• **EXERCISE DETAILS**: Line by line, check the data for the string "defined" and state how many lines have it, nothing more.

Rendered images with source text
----
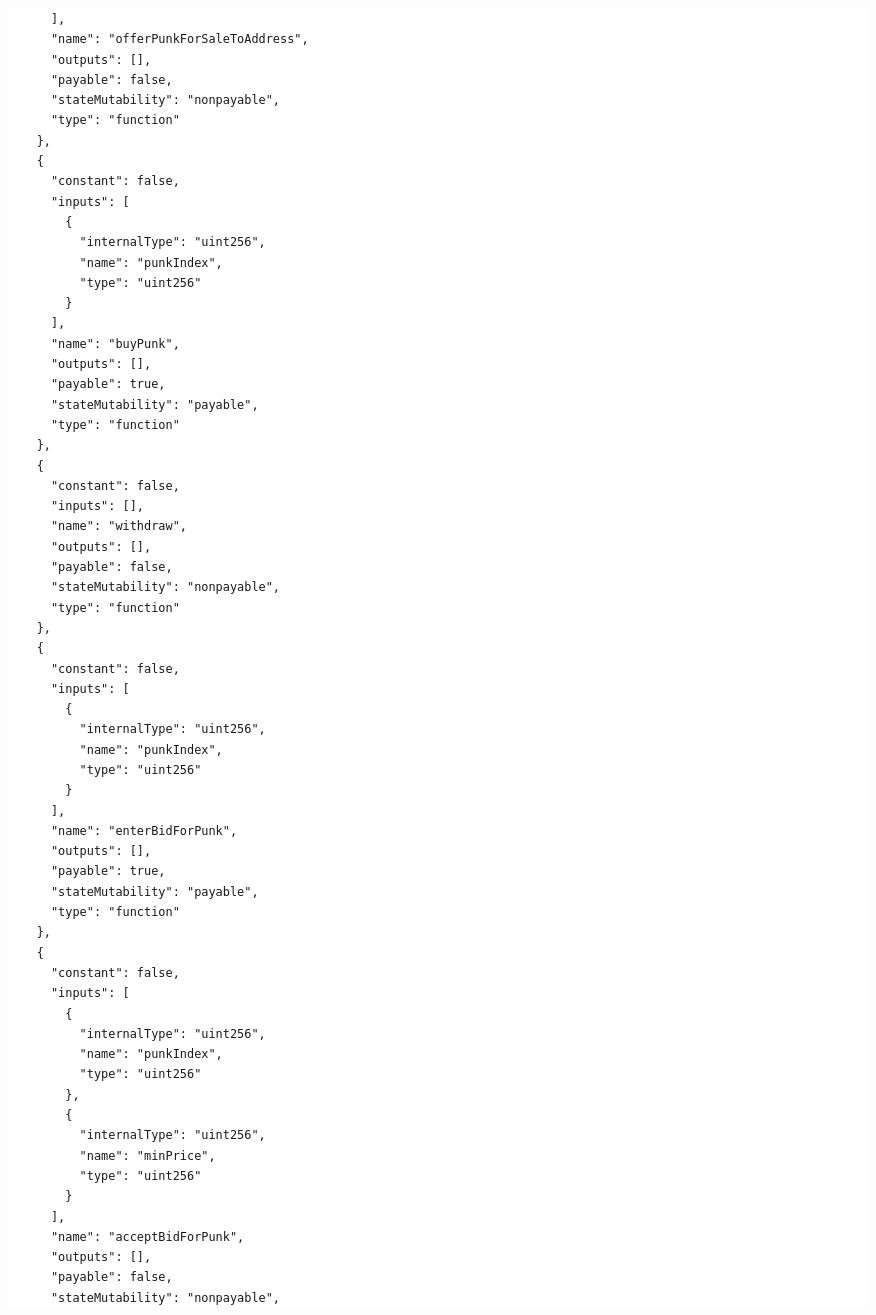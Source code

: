 		  ],
		  "name": "offerPunkForSaleToAddress",
		  "outputs": [],
		  "payable": false,
		  "stateMutability": "nonpayable",
		  "type": "function"
		},
		{
		  "constant": false,
		  "inputs": [
		    {
		      "internalType": "uint256",
		      "name": "punkIndex",
		      "type": "uint256"
		    }
		  ],
		  "name": "buyPunk",
		  "outputs": [],
		  "payable": true,
		  "stateMutability": "payable",
		  "type": "function"
		},
		{
		  "constant": false,
		  "inputs": [],
		  "name": "withdraw",
		  "outputs": [],
		  "payable": false,
		  "stateMutability": "nonpayable",
		  "type": "function"
		},
		{
		  "constant": false,
		  "inputs": [
		    {
		      "internalType": "uint256",
		      "name": "punkIndex",
		      "type": "uint256"
		    }
		  ],
		  "name": "enterBidForPunk",
		  "outputs": [],
		  "payable": true,
		  "stateMutability": "payable",
		  "type": "function"
		},
		{
		  "constant": false,
		  "inputs": [
		    {
		      "internalType": "uint256",
		      "name": "punkIndex",
		      "type": "uint256"
		    },
		    {
		      "internalType": "uint256",
		      "name": "minPrice",
		      "type": "uint256"
		    }
		  ],
		  "name": "acceptBidForPunk",
		  "outputs": [],
		  "payable": false,
		  "stateMutability": "nonpayable",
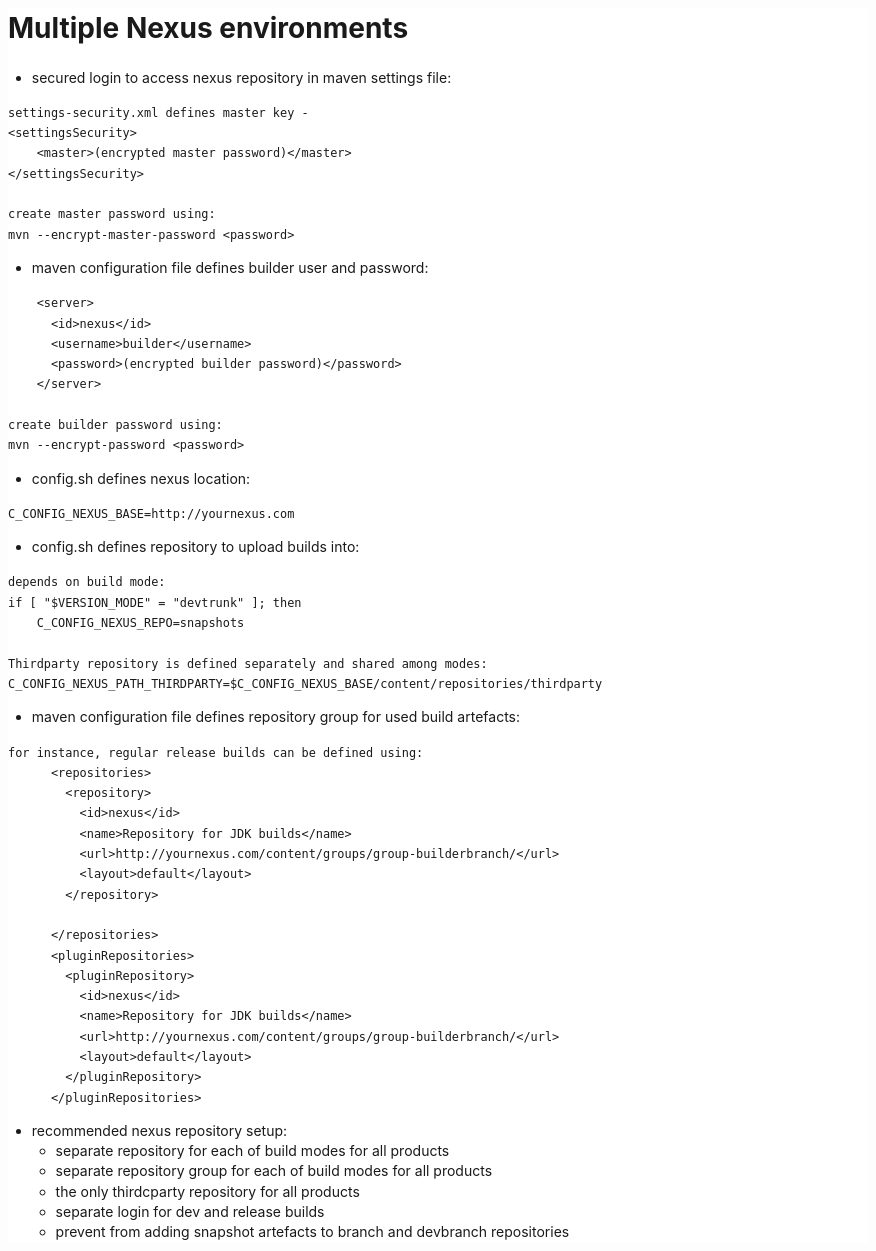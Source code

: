 # Multiple Nexus environments #

  * secured login to access nexus repository in maven settings file:
```
settings-security.xml defines master key -
<settingsSecurity>
	<master>(encrypted master password)</master>
</settingsSecurity>

create master password using:
mvn --encrypt-master-password <password>
```
  * maven configuration file defines builder user and password:
```
    <server>
      <id>nexus</id>
      <username>builder</username>
      <password>(encrypted builder password)</password>
    </server>

create builder password using:
mvn --encrypt-password <password>
```
  * config.sh defines nexus location:
```
C_CONFIG_NEXUS_BASE=http://yournexus.com
```
  * config.sh defines repository to upload builds into:
```
depends on build mode:
if [ "$VERSION_MODE" = "devtrunk" ]; then
	C_CONFIG_NEXUS_REPO=snapshots

Thirdparty repository is defined separately and shared among modes:
C_CONFIG_NEXUS_PATH_THIRDPARTY=$C_CONFIG_NEXUS_BASE/content/repositories/thirdparty
```
  * maven configuration file defines repository group for used build artefacts:
```
for instance, regular release builds can be defined using:
      <repositories>
        <repository>
          <id>nexus</id>
          <name>Repository for JDK builds</name>
          <url>http://yournexus.com/content/groups/group-builderbranch/</url>
          <layout>default</layout>
        </repository>

      </repositories>
      <pluginRepositories>
        <pluginRepository>
          <id>nexus</id>
          <name>Repository for JDK builds</name>
          <url>http://yournexus.com/content/groups/group-builderbranch/</url>
          <layout>default</layout>
        </pluginRepository>
      </pluginRepositories>

```
  * recommended nexus repository setup:
    * separate repository for each of build modes for all products
    * separate repository group for each of build modes for all products
    * the only thirdcparty repository for all products
    * separate login for dev and release builds
    * prevent from adding snapshot artefacts to branch and devbranch repositories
----
• **REPLY TO THE TASK**: 2